Categories
Patent Law

Christa Laser on Patent Law’s Equitable Defenses

The following post comes from Wade Cribbs, a 2L at Scalia Law and a Research Assistant at CPIP.

a pair of glasses, an apple, and a stack of booksBy Wade Cribbs

In patent law, equitable defenses can play an essential role in multi-million-dollar patent infringement cases. Unclean hands, misuse, or estoppel can render a potential verdict unenforceable. CPIP Edison Fellow and Assistant Professor of Law at Cleveland-Marshall College of Law Christa J. Laser dives into the unique and unsettled role of equity in her Edison Fellowship paper, Equitable Defenses in Patent Law, which is forthcoming in the University of Miami Law Review.

Professor Laser compares two theories to determine how courts might interpret undefined language governing equitable defenses in patent statutes, given that the Supreme Court has repeatedly dodged the issue. One interpretive method is a traditional point of view, the faithful agent approach, that advocates for courts to only interpret the statutes’ scope from the legislature’s intent when crafting them. The alternative approach, referred to as dynamic statutory interpretation, suggests that courts should determine what the law ought to be given the vague nature of patent statutes. The unique relationship between patent law and equity and the historically broad language of patent statutes frame the discussion about how courts should interpret equitable patent defenses.

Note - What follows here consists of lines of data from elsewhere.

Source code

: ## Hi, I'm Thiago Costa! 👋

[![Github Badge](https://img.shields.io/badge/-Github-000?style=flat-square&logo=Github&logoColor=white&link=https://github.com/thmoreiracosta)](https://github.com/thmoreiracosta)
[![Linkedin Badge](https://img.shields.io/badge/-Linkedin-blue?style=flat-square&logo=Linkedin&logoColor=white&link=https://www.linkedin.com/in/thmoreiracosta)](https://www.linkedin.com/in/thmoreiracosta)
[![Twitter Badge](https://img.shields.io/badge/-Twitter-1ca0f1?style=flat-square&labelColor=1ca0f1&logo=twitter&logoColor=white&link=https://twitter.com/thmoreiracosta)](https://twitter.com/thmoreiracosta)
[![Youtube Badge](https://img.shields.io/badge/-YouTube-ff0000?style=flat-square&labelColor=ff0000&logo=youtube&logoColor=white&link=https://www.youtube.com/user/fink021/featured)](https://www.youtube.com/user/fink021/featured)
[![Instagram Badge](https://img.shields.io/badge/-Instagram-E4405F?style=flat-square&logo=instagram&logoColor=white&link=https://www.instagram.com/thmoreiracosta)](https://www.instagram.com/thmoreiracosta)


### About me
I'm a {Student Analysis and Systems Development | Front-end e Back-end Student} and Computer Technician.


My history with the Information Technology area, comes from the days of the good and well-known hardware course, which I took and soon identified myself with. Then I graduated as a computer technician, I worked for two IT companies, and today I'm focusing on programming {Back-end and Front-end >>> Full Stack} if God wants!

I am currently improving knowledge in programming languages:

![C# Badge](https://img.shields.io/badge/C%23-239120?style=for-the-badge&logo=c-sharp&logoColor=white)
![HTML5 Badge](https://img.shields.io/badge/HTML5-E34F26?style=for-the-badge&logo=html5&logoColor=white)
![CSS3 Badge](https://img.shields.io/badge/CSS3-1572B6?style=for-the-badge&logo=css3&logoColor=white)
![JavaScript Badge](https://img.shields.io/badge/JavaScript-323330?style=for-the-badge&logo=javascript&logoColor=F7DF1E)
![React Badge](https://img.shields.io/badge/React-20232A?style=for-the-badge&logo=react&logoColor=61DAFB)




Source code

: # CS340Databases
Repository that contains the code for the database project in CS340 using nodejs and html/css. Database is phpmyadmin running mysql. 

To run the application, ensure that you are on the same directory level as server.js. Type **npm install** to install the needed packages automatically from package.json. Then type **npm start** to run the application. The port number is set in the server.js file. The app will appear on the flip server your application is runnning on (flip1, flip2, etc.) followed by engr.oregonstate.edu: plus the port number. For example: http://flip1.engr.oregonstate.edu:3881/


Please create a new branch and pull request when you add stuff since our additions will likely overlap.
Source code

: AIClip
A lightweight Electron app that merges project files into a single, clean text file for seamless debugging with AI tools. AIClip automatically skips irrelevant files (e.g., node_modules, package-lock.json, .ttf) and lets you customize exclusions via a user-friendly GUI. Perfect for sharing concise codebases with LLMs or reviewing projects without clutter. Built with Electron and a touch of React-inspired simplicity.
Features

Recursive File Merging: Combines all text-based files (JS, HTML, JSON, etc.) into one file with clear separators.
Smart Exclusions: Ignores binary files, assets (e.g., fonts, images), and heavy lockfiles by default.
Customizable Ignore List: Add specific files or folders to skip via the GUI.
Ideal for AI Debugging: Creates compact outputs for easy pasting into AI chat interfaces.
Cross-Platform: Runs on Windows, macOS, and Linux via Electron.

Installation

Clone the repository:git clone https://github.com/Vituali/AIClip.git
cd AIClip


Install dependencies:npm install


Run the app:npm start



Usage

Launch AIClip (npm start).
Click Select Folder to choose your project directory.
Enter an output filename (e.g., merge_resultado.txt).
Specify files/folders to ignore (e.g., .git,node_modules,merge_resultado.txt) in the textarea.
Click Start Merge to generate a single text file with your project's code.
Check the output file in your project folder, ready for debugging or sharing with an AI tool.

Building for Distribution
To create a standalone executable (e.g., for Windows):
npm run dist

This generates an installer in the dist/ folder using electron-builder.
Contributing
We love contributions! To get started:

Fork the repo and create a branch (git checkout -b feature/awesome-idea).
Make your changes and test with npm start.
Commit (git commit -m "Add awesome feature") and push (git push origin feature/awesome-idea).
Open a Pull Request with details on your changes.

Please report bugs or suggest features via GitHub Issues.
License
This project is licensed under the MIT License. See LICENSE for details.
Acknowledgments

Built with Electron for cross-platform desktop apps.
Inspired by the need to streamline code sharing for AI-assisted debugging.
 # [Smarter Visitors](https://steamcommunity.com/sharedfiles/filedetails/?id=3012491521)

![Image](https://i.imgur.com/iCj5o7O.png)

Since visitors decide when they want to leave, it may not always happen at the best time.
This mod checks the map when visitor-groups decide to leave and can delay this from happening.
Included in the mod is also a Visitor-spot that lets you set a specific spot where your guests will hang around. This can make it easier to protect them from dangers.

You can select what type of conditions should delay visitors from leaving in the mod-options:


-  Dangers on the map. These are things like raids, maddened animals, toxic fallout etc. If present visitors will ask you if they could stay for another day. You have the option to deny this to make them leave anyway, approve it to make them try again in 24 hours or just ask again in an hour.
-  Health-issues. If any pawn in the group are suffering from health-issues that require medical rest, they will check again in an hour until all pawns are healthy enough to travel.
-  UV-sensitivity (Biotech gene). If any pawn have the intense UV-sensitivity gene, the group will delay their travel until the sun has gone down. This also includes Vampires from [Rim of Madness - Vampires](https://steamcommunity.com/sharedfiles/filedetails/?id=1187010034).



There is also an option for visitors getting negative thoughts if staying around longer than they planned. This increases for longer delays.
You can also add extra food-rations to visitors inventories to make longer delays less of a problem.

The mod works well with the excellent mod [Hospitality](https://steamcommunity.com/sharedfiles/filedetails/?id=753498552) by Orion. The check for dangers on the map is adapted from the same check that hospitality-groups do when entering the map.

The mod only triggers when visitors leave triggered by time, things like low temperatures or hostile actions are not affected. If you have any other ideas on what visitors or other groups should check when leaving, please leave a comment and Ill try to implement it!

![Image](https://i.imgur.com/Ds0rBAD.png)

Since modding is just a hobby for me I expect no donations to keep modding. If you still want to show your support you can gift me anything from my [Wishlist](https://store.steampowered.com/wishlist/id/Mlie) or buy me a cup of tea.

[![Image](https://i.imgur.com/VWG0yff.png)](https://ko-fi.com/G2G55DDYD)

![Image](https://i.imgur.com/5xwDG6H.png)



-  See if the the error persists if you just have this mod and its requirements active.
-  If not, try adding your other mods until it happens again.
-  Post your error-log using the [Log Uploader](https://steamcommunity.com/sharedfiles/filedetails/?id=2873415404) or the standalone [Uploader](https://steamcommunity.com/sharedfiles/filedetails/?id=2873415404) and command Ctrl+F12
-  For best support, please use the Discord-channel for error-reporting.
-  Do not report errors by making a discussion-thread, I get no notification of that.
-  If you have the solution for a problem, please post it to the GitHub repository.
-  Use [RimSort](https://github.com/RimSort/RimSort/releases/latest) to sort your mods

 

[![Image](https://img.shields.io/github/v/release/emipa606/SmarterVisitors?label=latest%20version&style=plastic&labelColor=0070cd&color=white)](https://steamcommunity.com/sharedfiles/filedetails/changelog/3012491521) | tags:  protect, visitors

Professor Laser sets the stage by discussing the historical distinction between law and equity before merging in 1938. The distinction in patent law is that most patent claims had been brought in equity since 1870. In the Patent Act of 1870, Congress granted equity courts the ability to award actual damages in addition to equitable remedies, effectively giving equity courts the power of law and equity regarding patents.

This early delegation of patent law to equity courts fits with Congress’s lack of specific rules for patents. Equity has historically been more flexible than law. A common argument is that Congress’s lack of specific rules for patents is to enable a common law approach to patents. Congress establishes the rough outlines of the law while leaving the finer contours for the courts, and flexibility is a necessary trait in establishing these contours. However, even if that was once the case, equity has been constrained to standards that resemble the law. In 1952, Congress amended the Patent Act in an attempt to stabilize the common law approach by codifying it.

The question now is, did Congress codify preexisting decisional law or expand it? Also, what methods should courts take to determine the answer? The confusion and its specific relation to equity arose out of the 1952 amendment removing the specifically delineated equitable defenses established under the 1870 Act and replacing them with a defense of unenforceability. Further confusion arose because Congress eliminated the statement that the listed “defenses may be pleaded in any suit in equity for relief against alleged infringement” and left it to state only that “the following shall be a defense in any action.” While committee notes clarified that unenforceability covered the previously recognized equitable defenses, there was no comment on what “defenses in any action” meant. Previously, all equitable defenses were not understood to bar all claims under both law and equity. For example, estoppel barred claims in law and equity, but laches was limited to actions at law.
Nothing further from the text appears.